> **DATA FOR ANALYSIS**:
= = = = =
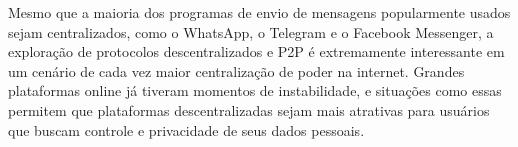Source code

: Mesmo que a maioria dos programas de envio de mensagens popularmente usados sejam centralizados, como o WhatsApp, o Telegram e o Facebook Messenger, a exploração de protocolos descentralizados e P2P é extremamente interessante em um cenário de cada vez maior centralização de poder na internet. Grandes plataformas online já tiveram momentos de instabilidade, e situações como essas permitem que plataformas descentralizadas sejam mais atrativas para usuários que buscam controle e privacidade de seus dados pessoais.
= = = = =
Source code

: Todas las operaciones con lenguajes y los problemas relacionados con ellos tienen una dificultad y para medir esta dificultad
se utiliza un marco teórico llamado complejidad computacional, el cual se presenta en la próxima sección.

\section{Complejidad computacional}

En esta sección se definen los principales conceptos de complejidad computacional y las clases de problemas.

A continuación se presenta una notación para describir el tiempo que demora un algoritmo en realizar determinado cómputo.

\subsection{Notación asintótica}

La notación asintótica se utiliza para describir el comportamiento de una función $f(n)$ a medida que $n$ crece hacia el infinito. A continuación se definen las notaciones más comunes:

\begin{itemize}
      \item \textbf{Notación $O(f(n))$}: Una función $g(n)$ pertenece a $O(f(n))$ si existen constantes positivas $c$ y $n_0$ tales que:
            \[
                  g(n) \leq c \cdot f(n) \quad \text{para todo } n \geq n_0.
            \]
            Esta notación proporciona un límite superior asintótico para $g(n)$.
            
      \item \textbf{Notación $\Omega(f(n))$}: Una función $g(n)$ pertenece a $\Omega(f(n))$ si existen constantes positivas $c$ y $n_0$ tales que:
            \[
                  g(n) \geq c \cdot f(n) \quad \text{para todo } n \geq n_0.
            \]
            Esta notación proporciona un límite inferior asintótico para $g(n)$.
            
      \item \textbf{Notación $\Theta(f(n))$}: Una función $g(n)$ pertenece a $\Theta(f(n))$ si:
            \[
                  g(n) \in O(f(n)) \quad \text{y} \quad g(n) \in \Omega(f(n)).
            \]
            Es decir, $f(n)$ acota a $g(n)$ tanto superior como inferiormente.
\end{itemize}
= = = = =
Track down all lines above with the string "superior" and copy them.

> **RESPONSE BOX**:
            Esta notación proporciona un límite superior asintótico para $g(n)$.
            Es decir, $f(n)$ acota a $g(n)$ tanto superior como inferiormente.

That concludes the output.